§ INFORMATION PROVIDED
============

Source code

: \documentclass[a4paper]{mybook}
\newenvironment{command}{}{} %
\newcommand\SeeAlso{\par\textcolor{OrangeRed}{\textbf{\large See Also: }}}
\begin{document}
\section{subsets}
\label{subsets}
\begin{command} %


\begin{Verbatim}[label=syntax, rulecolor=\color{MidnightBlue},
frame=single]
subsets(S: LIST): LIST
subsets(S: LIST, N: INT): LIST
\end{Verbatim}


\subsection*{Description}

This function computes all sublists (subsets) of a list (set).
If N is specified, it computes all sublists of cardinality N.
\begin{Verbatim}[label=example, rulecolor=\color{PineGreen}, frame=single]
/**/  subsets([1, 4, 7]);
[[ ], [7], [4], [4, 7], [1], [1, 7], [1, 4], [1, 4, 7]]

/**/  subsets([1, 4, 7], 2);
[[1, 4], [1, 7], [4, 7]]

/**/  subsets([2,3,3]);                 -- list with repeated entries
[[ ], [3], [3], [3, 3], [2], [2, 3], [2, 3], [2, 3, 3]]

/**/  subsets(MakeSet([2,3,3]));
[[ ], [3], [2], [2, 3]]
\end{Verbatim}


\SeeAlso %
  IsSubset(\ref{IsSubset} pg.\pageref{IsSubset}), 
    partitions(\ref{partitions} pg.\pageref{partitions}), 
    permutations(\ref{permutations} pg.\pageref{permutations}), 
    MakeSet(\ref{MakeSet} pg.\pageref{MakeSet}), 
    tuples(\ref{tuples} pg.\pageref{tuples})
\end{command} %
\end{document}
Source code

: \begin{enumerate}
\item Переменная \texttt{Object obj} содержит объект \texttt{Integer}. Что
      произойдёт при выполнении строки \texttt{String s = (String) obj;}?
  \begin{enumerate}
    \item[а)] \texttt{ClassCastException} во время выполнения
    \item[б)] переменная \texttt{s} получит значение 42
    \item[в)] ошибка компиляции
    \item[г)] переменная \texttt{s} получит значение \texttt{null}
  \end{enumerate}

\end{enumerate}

============

Every line with "MakeSet" in it should be copied from the entries.

§ RESULT OF THE EXERCISE
/**/  subsets(MakeSet([2,3,3]));
    MakeSet(\ref{MakeSet} pg.\pageref{MakeSet}), 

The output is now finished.